(GOAL OF THE EXERCISE):
Pull every line containing "compiler" from the listing.

(MATERIAL FOR THIS EXERCISE):
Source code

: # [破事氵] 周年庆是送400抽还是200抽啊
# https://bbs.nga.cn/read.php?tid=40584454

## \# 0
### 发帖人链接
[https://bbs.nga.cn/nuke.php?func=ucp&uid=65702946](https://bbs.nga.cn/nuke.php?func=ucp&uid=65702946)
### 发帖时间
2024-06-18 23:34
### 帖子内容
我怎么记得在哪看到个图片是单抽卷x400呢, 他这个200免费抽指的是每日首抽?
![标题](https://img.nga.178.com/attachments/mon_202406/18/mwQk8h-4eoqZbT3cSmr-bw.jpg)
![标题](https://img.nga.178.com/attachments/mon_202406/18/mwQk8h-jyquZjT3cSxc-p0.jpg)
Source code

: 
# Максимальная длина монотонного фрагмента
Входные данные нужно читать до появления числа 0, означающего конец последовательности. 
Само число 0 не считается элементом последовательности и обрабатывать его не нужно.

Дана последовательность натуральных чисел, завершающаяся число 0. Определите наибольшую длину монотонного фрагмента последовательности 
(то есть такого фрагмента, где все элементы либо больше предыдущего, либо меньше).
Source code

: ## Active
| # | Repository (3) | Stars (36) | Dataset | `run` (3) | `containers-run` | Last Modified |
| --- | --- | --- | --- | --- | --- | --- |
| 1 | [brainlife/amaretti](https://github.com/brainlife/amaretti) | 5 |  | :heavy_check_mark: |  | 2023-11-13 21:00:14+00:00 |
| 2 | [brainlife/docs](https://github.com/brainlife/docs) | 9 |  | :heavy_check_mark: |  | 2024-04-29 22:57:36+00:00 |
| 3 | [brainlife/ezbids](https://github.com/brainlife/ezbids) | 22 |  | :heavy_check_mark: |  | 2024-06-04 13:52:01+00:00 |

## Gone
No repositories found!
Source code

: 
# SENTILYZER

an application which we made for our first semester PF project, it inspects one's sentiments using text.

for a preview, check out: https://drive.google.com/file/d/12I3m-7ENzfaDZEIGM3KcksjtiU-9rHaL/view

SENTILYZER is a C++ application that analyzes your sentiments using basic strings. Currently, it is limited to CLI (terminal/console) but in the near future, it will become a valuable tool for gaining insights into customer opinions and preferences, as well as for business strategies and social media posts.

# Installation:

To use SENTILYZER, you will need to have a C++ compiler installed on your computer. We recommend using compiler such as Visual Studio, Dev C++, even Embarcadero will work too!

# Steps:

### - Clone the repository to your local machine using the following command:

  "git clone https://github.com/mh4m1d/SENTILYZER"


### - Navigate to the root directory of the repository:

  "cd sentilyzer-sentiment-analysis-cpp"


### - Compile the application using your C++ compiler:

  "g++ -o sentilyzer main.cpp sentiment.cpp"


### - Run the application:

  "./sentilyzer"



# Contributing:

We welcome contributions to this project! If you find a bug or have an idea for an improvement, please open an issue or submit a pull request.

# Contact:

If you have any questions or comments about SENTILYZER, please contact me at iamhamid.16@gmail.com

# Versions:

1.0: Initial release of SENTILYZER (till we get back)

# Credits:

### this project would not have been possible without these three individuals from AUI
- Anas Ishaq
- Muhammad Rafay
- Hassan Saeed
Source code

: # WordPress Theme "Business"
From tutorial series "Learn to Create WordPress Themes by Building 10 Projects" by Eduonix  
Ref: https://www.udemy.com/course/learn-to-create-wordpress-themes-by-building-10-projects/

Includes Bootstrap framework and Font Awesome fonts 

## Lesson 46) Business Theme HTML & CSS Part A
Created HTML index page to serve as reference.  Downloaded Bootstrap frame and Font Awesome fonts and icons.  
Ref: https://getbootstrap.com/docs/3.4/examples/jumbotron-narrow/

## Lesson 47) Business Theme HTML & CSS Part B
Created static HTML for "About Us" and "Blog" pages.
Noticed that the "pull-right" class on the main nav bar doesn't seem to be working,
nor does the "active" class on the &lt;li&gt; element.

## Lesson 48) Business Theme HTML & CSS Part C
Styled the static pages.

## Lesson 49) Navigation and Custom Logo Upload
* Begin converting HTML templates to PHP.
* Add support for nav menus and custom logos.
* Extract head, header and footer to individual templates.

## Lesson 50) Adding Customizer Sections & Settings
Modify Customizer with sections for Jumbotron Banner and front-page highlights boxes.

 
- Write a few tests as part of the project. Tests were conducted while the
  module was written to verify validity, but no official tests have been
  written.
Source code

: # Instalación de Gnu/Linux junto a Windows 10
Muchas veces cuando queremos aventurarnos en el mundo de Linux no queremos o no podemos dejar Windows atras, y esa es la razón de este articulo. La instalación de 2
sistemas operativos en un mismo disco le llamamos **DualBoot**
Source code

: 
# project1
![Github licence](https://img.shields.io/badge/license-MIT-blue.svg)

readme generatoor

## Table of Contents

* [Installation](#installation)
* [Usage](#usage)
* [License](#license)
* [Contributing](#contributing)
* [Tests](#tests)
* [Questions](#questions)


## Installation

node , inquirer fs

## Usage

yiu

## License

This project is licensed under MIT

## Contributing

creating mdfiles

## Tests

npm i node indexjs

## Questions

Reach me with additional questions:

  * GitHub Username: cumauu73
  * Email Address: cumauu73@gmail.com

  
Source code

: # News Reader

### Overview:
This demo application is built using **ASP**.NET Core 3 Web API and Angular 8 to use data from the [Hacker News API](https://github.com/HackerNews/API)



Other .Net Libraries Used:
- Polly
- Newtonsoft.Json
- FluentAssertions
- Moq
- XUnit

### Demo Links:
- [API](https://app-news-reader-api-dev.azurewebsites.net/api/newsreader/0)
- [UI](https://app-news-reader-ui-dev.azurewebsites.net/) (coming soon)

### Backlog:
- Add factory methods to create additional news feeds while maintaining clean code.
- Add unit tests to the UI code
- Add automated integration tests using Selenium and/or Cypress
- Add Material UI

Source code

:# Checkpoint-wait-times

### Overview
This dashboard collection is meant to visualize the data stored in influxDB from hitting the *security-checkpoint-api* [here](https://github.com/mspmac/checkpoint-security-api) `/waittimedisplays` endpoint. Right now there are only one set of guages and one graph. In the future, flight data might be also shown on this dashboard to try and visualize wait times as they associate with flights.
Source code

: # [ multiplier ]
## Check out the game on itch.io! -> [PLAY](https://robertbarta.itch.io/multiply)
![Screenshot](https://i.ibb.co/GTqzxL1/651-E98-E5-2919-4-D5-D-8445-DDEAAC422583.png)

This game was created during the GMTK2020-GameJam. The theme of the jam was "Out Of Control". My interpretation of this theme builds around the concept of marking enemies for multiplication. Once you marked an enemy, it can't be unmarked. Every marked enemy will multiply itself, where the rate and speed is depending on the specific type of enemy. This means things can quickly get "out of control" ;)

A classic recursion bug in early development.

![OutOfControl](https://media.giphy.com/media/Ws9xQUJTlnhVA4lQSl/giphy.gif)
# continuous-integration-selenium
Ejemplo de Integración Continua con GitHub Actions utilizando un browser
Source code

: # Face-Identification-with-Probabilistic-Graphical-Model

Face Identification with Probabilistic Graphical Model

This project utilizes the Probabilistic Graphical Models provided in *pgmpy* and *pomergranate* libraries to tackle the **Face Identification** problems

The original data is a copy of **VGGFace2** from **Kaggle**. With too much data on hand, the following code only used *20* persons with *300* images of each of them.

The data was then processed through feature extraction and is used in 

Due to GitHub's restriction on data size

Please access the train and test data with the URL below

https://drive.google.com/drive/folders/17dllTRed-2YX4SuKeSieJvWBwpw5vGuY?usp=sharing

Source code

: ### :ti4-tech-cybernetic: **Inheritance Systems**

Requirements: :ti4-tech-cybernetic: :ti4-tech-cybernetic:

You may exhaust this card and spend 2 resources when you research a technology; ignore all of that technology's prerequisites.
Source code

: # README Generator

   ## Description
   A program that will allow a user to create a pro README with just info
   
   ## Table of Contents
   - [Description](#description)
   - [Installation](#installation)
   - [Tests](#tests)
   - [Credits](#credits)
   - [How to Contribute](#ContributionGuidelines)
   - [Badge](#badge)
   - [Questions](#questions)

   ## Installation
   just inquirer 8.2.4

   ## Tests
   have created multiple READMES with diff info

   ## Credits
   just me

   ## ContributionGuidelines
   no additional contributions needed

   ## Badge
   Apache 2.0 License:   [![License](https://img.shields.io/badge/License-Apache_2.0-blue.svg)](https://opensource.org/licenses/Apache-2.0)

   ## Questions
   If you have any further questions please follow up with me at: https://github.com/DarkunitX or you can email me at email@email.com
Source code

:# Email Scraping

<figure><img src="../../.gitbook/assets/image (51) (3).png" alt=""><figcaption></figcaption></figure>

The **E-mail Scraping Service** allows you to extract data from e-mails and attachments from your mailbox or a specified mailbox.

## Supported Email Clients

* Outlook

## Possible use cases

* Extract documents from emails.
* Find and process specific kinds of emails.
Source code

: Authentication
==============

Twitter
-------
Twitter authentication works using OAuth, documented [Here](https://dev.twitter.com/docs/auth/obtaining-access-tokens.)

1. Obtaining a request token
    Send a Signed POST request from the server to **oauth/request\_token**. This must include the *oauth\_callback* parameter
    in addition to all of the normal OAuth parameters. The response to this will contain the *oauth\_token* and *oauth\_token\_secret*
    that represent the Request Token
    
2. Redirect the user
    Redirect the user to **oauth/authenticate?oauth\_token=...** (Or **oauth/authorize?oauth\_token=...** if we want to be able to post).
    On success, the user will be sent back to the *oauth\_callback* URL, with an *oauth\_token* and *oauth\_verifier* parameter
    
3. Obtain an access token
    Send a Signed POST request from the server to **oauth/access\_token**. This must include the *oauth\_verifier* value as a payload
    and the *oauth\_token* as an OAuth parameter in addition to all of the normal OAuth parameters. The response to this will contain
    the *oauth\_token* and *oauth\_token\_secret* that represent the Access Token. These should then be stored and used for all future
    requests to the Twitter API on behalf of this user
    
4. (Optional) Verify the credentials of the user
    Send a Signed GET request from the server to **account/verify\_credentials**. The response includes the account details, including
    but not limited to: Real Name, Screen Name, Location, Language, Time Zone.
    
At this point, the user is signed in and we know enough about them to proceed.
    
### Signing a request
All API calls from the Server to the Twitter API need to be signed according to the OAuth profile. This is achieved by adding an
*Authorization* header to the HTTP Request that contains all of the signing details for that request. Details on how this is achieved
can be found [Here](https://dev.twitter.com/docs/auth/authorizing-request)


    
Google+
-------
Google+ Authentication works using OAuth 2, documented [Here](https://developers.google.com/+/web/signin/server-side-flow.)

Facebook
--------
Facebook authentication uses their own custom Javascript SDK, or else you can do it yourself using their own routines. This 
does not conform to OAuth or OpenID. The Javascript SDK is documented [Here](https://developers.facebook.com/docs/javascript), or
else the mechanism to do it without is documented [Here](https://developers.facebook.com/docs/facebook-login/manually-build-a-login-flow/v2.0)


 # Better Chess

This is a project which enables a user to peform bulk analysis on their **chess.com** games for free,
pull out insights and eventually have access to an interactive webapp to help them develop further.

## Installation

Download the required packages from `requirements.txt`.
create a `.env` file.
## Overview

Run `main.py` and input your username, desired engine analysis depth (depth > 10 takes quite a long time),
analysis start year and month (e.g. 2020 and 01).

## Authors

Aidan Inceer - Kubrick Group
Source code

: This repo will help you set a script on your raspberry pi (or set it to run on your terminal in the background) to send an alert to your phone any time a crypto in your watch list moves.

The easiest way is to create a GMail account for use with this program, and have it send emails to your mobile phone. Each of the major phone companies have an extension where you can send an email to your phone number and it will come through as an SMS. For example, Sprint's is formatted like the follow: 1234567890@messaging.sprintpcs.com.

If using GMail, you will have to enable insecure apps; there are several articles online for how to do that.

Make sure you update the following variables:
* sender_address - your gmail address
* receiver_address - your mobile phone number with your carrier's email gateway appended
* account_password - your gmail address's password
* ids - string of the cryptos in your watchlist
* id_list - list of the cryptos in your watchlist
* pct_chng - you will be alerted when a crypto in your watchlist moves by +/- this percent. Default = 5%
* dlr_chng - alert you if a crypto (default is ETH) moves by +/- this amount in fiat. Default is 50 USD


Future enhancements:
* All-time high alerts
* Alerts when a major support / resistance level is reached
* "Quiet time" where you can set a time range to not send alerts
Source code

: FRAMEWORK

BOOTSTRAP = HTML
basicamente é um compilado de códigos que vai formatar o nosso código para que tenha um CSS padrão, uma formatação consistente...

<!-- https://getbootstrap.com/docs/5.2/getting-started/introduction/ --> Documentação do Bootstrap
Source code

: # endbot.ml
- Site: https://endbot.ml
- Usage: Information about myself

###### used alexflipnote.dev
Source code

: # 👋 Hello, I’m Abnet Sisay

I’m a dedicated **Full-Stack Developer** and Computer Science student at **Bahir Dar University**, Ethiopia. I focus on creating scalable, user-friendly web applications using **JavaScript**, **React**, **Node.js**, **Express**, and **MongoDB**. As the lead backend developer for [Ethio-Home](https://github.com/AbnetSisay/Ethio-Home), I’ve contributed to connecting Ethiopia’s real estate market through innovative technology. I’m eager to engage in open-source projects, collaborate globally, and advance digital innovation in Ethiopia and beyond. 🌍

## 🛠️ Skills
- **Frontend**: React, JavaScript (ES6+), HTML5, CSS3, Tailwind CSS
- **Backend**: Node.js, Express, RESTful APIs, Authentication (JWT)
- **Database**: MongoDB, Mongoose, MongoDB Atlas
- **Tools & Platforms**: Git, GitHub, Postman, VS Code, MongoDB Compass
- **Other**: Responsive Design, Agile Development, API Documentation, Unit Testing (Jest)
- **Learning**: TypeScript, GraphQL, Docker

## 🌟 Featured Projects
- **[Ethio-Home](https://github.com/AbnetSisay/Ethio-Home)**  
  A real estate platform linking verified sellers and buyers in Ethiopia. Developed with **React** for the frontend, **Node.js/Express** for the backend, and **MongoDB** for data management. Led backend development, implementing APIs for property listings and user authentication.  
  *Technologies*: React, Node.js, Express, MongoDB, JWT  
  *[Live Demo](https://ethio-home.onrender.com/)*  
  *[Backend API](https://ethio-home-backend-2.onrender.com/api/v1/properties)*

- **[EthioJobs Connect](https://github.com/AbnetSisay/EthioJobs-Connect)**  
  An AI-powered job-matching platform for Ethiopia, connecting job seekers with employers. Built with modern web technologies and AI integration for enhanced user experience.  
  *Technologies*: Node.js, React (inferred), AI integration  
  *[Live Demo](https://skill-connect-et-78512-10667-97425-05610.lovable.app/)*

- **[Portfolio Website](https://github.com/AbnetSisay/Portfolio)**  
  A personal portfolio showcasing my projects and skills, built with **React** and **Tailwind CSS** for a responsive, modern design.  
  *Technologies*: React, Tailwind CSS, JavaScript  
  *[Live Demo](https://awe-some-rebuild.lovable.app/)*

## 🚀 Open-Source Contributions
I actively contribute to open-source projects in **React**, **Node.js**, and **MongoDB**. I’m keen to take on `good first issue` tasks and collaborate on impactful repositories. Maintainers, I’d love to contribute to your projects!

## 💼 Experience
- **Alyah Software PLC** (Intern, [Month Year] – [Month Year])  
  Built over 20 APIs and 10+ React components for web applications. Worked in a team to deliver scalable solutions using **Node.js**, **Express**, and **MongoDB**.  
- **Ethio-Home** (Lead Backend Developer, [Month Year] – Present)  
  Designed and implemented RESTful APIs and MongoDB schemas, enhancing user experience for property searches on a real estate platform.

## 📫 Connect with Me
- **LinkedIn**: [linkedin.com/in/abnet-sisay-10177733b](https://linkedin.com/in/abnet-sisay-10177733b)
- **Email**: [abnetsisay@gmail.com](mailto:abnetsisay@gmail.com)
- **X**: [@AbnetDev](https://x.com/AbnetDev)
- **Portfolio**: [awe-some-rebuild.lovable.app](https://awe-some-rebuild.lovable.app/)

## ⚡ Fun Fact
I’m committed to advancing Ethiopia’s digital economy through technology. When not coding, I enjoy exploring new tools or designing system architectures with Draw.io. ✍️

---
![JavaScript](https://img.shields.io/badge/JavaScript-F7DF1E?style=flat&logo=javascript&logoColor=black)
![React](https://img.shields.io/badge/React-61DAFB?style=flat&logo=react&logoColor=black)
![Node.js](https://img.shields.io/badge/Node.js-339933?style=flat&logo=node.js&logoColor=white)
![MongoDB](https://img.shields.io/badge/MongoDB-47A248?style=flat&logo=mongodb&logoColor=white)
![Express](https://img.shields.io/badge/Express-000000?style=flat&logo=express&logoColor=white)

(FINISHED TASK):
To use SENTILYZER, you will need to have a C++ compiler installed on your computer. We recommend using compiler such as Visual Studio, Dev C++, even Embarcadero will work too!
### - Compile the application using your C++ compiler:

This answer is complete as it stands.